(Dataset entries)
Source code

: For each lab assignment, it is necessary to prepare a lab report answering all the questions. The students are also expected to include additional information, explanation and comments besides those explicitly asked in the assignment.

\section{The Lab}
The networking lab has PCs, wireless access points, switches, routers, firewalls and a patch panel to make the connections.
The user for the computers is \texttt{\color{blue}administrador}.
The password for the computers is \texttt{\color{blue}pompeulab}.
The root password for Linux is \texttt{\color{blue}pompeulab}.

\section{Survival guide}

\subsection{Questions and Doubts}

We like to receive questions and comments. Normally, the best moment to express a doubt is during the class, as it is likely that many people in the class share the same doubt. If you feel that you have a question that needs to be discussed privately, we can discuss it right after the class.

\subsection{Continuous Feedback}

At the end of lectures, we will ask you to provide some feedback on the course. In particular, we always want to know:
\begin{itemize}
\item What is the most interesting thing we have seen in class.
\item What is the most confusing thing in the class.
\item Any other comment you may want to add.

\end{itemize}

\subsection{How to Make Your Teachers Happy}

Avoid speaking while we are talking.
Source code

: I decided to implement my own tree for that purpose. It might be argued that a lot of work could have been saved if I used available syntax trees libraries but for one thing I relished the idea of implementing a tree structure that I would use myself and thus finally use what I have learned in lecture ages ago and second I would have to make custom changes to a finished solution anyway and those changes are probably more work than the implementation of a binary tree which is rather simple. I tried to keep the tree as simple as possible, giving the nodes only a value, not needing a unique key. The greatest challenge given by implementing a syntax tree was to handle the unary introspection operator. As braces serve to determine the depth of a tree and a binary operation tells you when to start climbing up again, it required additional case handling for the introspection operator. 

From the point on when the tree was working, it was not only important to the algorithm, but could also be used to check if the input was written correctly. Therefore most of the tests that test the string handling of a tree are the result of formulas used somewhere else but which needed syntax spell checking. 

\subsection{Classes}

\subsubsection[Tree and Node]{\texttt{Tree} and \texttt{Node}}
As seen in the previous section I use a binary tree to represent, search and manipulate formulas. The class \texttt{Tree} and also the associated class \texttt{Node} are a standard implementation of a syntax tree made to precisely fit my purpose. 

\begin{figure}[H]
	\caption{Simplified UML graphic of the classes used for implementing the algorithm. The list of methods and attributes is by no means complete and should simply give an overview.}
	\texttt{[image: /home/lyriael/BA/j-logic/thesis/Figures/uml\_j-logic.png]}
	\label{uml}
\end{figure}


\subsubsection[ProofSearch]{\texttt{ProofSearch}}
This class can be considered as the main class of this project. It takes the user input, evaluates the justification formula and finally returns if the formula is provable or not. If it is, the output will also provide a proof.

AIM OF THE EXERCISE
Check each line of the records above for the string "color", and report every line that has it.

WRITTEN RESPONSE
The user for the computers is \texttt{\color{blue}administrador}.
The password for the computers is \texttt{\color{blue}pompeulab}.
The root password for Linux is \texttt{\color{blue}pompeulab}.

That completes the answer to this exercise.